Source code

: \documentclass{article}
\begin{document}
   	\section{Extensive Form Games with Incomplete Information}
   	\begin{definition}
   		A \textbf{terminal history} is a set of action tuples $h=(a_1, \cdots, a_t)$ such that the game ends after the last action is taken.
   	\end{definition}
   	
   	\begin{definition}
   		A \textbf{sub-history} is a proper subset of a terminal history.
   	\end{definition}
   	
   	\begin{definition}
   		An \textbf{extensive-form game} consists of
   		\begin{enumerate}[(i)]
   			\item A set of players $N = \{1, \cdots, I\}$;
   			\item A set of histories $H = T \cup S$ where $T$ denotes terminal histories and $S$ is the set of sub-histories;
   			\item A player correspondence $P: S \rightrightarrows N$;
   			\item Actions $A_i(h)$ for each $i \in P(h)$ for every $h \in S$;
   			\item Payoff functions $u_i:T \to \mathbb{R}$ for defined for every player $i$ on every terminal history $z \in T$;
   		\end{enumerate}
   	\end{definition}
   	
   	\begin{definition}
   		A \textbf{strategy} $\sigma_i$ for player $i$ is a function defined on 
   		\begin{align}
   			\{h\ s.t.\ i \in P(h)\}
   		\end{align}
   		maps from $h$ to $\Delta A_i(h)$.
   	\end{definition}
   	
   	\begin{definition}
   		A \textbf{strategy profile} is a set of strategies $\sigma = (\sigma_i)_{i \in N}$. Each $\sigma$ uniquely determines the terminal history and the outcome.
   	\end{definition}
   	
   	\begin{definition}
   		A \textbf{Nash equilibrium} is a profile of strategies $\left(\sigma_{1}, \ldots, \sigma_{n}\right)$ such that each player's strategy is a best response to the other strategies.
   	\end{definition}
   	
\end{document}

#### WORK ITEM
If a line of the data above contains "that", copy it out.

#### TASK ANSWER
   		A \textbf{terminal history} is a set of action tuples $h=(a_1, \cdots, a_t)$ such that the game ends after the last action is taken.
   		A \textbf{Nash equilibrium} is a profile of strategies $\left(\sigma_{1}, \ldots, \sigma_{n}\right)$ such that each player's strategy is a best response to the other strategies.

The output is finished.